Aim of the task: The lines to copy are those in the records below that hold the word "zijn".

(Data items)
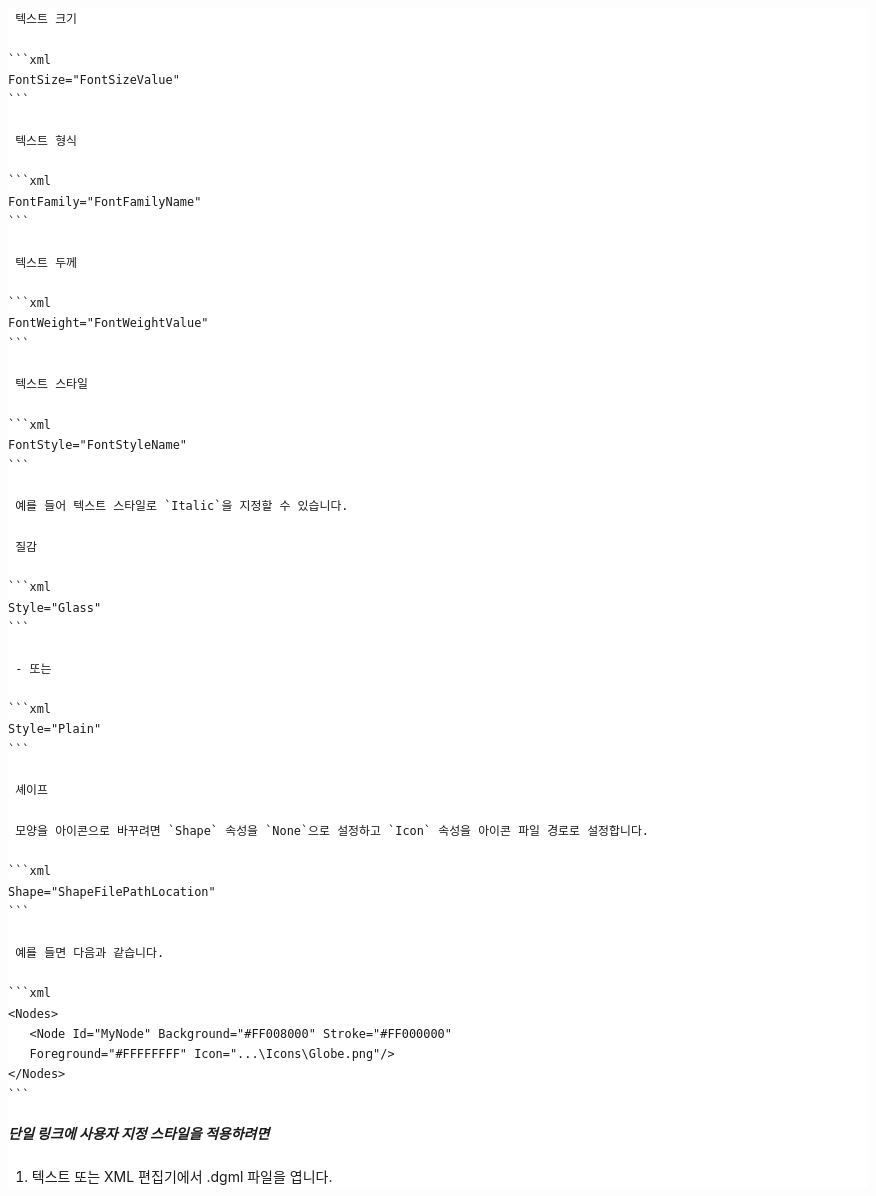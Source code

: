     텍스트 크기

    ```xml
    FontSize="FontSizeValue"
    ```

     텍스트 형식

    ```xml
    FontFamily="FontFamilyName"
    ```

     텍스트 두께

    ```xml
    FontWeight="FontWeightValue"
    ```

     텍스트 스타일

    ```xml
    FontStyle="FontStyleName"
    ```

     예를 들어 텍스트 스타일로 `Italic`을 지정할 수 있습니다.

     질감

    ```xml
    Style="Glass"
    ```

     - 또는

    ```xml
    Style="Plain"
    ```

     셰이프

     모양을 아이콘으로 바꾸려면 `Shape` 속성을 `None`으로 설정하고 `Icon` 속성을 아이콘 파일 경로로 설정합니다.

    ```xml
    Shape="ShapeFilePathLocation"
    ```

     예를 들면 다음과 같습니다.

    ```xml
    <Nodes>
       <Node Id="MyNode" Background="#FF008000" Stroke="#FF000000"
       Foreground="#FFFFFFFF" Icon="...\Icons\Globe.png"/>
    </Nodes>
    ```

##### <a name="to-apply-a-custom-style-to-a-single-link"></a>단일 링크에 사용자 지정 스타일을 적용하려면

1. 텍스트 또는 XML 편집기에서 .dgml 파일을 엽니다.

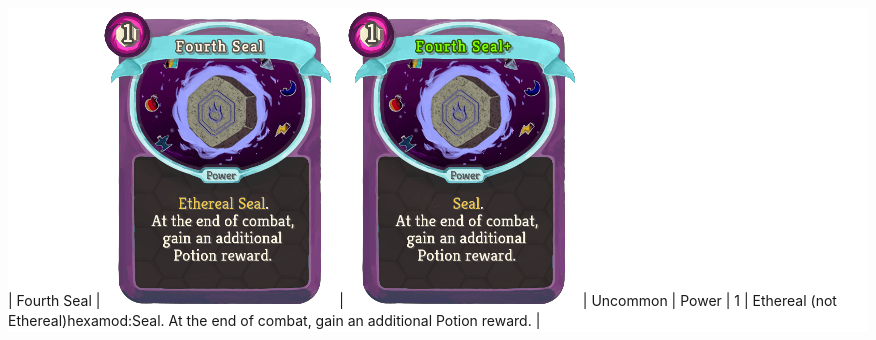 | Fourth Seal | ![](../../downfall/small-card-images/Hexa_ghost-FourthSeal.png) | ![](../../downfall/small-card-images/Hexa_ghost-FourthSealPlus.png) | Uncommon | Power | 1 | Ethereal (not Ethereal)hexamod:Seal. At the end of combat, gain an additional Potion reward. |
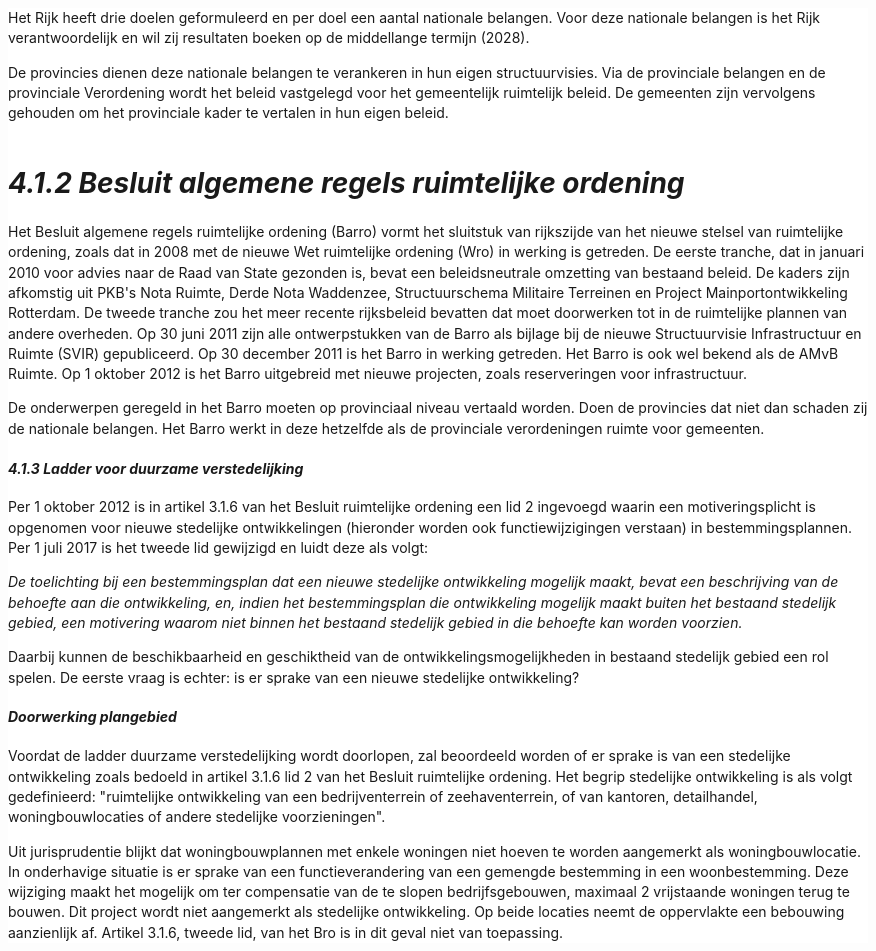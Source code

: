 Het Rijk heeft drie doelen geformuleerd en per doel een aantal nationale belangen. Voor deze nationale belangen is het Rijk verantwoordelijk en wil zij resultaten boeken op de middellange termijn (2028).

De provincies dienen deze nationale belangen te verankeren in hun eigen structuurvisies. Via de provinciale belangen en de provinciale Verordening wordt het beleid vastgelegd voor het gemeentelijk ruimtelijk beleid. De gemeenten zijn vervolgens gehouden om het provinciale kader te vertalen in hun eigen beleid.

# <span id="page-14-3"></span>*4.1.2 Besluit algemene regels ruimtelijke ordening*

Het Besluit algemene regels ruimtelijke ordening (Barro) vormt het sluitstuk van rijkszijde van het nieuwe stelsel van ruimtelijke ordening, zoals dat in 2008 met de nieuwe Wet ruimtelijke ordening (Wro) in werking is getreden. De eerste tranche, dat in januari 2010 voor advies naar de Raad van State gezonden is, bevat een beleidsneutrale omzetting van bestaand beleid. De kaders zijn afkomstig uit PKB's Nota Ruimte, Derde Nota Waddenzee, Structuurschema Militaire Terreinen en Project Mainportontwikkeling Rotterdam. De tweede tranche zou het meer recente rijksbeleid bevatten dat moet doorwerken tot in de ruimtelijke plannen van andere overheden. Op 30 juni 2011 zijn alle ontwerpstukken van de Barro als bijlage bij de nieuwe Structuurvisie Infrastructuur en Ruimte (SVIR) gepubliceerd. Op 30 december 2011 is het Barro in werking getreden. Het Barro is ook wel bekend als de AMvB Ruimte. Op 1 oktober 2012 is het Barro uitgebreid met nieuwe projecten, zoals reserveringen voor infrastructuur.

De onderwerpen geregeld in het Barro moeten op provinciaal niveau vertaald worden. Doen de provincies dat niet dan schaden zij de nationale belangen. Het Barro werkt in deze hetzelfde als de provinciale verordeningen ruimte voor gemeenten.

#### <span id="page-15-0"></span>*4.1.3 Ladder voor duurzame verstedelijking*

Per 1 oktober 2012 is in artikel 3.1.6 van het Besluit ruimtelijke ordening een lid 2 ingevoegd waarin een motiveringsplicht is opgenomen voor nieuwe stedelijke ontwikkelingen (hieronder worden ook functiewijzigingen verstaan) in bestemmingsplannen. Per 1 juli 2017 is het tweede lid gewijzigd en luidt deze als volgt:

*De toelichting bij een bestemmingsplan dat een nieuwe stedelijke ontwikkeling mogelijk maakt, bevat een beschrijving van de behoefte aan die ontwikkeling, en, indien het bestemmingsplan die ontwikkeling mogelijk maakt buiten het bestaand stedelijk gebied, een motivering waarom niet binnen het bestaand stedelijk gebied in die behoefte kan worden voorzien.* 

Daarbij kunnen de beschikbaarheid en geschiktheid van de ontwikkelingsmogelijkheden in bestaand stedelijk gebied een rol spelen. De eerste vraag is echter: is er sprake van een nieuwe stedelijke ontwikkeling?

#### *Doorwerking plangebied*

Voordat de ladder duurzame verstedelijking wordt doorlopen, zal beoordeeld worden of er sprake is van een stedelijke ontwikkeling zoals bedoeld in artikel 3.1.6 lid 2 van het Besluit ruimtelijke ordening. Het begrip stedelijke ontwikkeling is als volgt gedefinieerd: "ruimtelijke ontwikkeling van een bedrijventerrein of zeehaventerrein, of van kantoren, detailhandel, woningbouwlocaties of andere stedelijke voorzieningen".

Uit jurisprudentie blijkt dat woningbouwplannen met enkele woningen niet hoeven te worden aangemerkt als woningbouwlocatie. In onderhavige situatie is er sprake van een functieverandering van een gemengde bestemming in een woonbestemming. Deze wijziging maakt het mogelijk om ter compensatie van de te slopen bedrijfsgebouwen, maximaal 2 vrijstaande woningen terug te bouwen. Dit project wordt niet aangemerkt als stedelijke ontwikkeling. Op beide locaties neemt de oppervlakte een bebouwing aanzienlijk af. Artikel 3.1.6, tweede lid, van het Bro is in dit geval niet van toepassing.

Response area:
De provincies dienen deze nationale belangen te verankeren in hun eigen structuurvisies. Via de provinciale belangen en de provinciale Verordening wordt het beleid vastgelegd voor het gemeentelijk ruimtelijk beleid. De gemeenten zijn vervolgens gehouden om het provinciale kader te vertalen in hun eigen beleid.
Het Besluit algemene regels ruimtelijke ordening (Barro) vormt het sluitstuk van rijkszijde van het nieuwe stelsel van ruimtelijke ordening, zoals dat in 2008 met de nieuwe Wet ruimtelijke ordening (Wro) in werking is getreden. De eerste tranche, dat in januari 2010 voor advies naar de Raad van State gezonden is, bevat een beleidsneutrale omzetting van bestaand beleid. De kaders zijn afkomstig uit PKB's Nota Ruimte, Derde Nota Waddenzee, Structuurschema Militaire Terreinen en Project Mainportontwikkeling Rotterdam. De tweede tranche zou het meer recente rijksbeleid bevatten dat moet doorwerken tot in de ruimtelijke plannen van andere overheden. Op 30 juni 2011 zijn alle ontwerpstukken van de Barro als bijlage bij de nieuwe Structuurvisie Infrastructuur en Ruimte (SVIR) gepubliceerd. Op 30 december 2011 is het Barro in werking getreden. Het Barro is ook wel bekend als de AMvB Ruimte. Op 1 oktober 2012 is het Barro uitgebreid met nieuwe projecten, zoals reserveringen voor infrastructuur.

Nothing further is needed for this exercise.